Turkey to resume operations on Iraq-Turkey crude oil pipeline
Turkey will restart operations this week on a crude oil pipeline from Iraq that has been suspended for about six months, Turkey's Energy Minister Alparslan Bayraktar said on Monday. The pipeline had been suspended for approximately six months following an arbitration ruling that ordered Turkey to compensate Iraq for unauthorized exports dating back to 2014-2018.
Speaking at the ADIPEC (Abu Dhabi International Petroleum Exhibition & Conference) in Abu Dhabi, Minister Bayraktar shared the news of the pipeline's impending restart. "Within this week, we will start operating the Iraq-Turkey pipeline after resuming operations.
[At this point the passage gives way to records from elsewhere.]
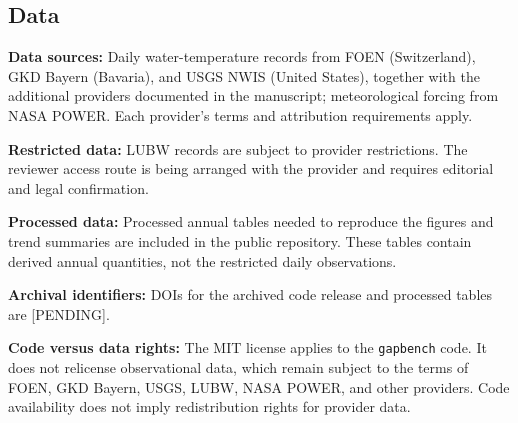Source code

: \subsection*{Data}

\textbf{Data sources:} Daily water-temperature records from FOEN (Switzerland), GKD Bayern (Bavaria), and USGS NWIS (United States), together with the additional providers documented in the manuscript; meteorological forcing from NASA POWER. Each provider's terms and attribution requirements apply.

\textbf{Restricted data:} LUBW records are subject to provider restrictions. The reviewer access route is being arranged with the provider and requires editorial and legal confirmation.


\textbf{Processed data:} Processed annual tables needed to reproduce the figures and trend summaries are included in the public repository. These tables contain derived annual quantities, not the restricted daily observations.

\textbf{Archival identifiers:} DOIs for the archived code release and processed tables are [PENDING].

\textbf{Code versus data rights:} The MIT license applies to the \texttt{gapbench} code. It does not relicense observational data, which remain subject to the terms of FOEN, GKD Bayern, USGS, LUBW, NASA POWER, and other providers. Code availability does not imply redistribution rights for provider data.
It will be able to supply half a million barrels, almost, to global oil markets," he stated.
Turkey has long served as a vital transit route for oil and gas, and the reopening of the pipeline is expected to have a significant impact on global oil supply.
The suspension of oil flows in the Iraq-Turkey pipeline began six months ago after an arbitration ruling by the International Chamber of Commerce (ICC) mandated that Turkey pay Baghdad damages for unauthorised exports that took place between 2014 and 2018.
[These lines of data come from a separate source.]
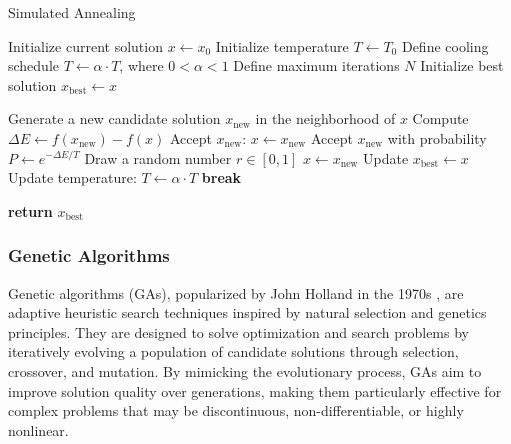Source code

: \documentclass{article}[12pt]
\begin{document}
\begin{algorithm}[H]
\caption{Simulated Annealing}
\begin{algorithmic}[1]
\State Initialize current solution $x \gets x_0$
\State Initialize temperature $T \gets T_0$
\State Define cooling schedule $T \gets \alpha \cdot T$, where $0 < \alpha < 1$
\State Define maximum iterations $N$
\State Initialize best solution $x_\text{best} \gets x$

    \State Generate a new candidate solution $x_\text{new}$ in the neighborhood of $x$
    \State Compute $\Delta E \gets f(x_\text{new}) - f(x)$
        \State Accept $x_\text{new}$: $x \gets x_\text{new}$
    \Else
        \State Accept $x_\text{new}$ with probability $P \gets e^{-\Delta E / T}$
        \State Draw a random number $r \in [0, 1]$
            \State $x \gets x_\text{new}$
        \EndIf
    \EndIf
        \State Update $x_\text{best} \gets x$
    \EndIf
    \State Update temperature: $T \gets \alpha \cdot T$
        \State \textbf{break}
    \EndIf
\EndFor

\State \textbf{return} $x_\text{best}$
\end{algorithmic}
\end{algorithm}


\subsubsection*{Genetic Algorithms}
Genetic algorithms (GAs), popularized by John Holland in the 1970s \cite{Holland:1975aa}, are adaptive heuristic search techniques inspired by natural selection and genetics principles. 
They are designed to solve optimization and search problems by iteratively evolving a population of candidate solutions through selection, crossover, and mutation. 
By mimicking the evolutionary process, GAs aim to improve solution quality over generations, making them particularly effective for complex problems that may be discontinuous, non-differentiable, or highly nonlinear.
\end{document}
Following the arbitration decision, Turkey initiated maintenance work on the pipeline, which plays a crucial role in providing approximately 0.5% of the world's crude oil supply.
To navigate the dispute, Baghdad and Ankara agreed to wait until a comprehensive maintenance assessment of the pipeline, which passes through a seismic zone, was completed before resuming oil flows. Simultaneously, the two nations have continued to engage in a legal battle concerning the arbitration awards.
Last month, Minister Bayraktar had hinted at the possibility of Turkey pursuing legal action against Iraq, as Iraq maintained an outstanding enforcement case against Turkey related to the arbitration ruling.
The resumption of operations on the Iraq-Turkey crude oil pipeline marks a significant development in the energy landscape and is expected to bolster global oil markets. It also underscores the complex dynamics of international energy disputes and the critical role that arbitration plays in resolving such issues.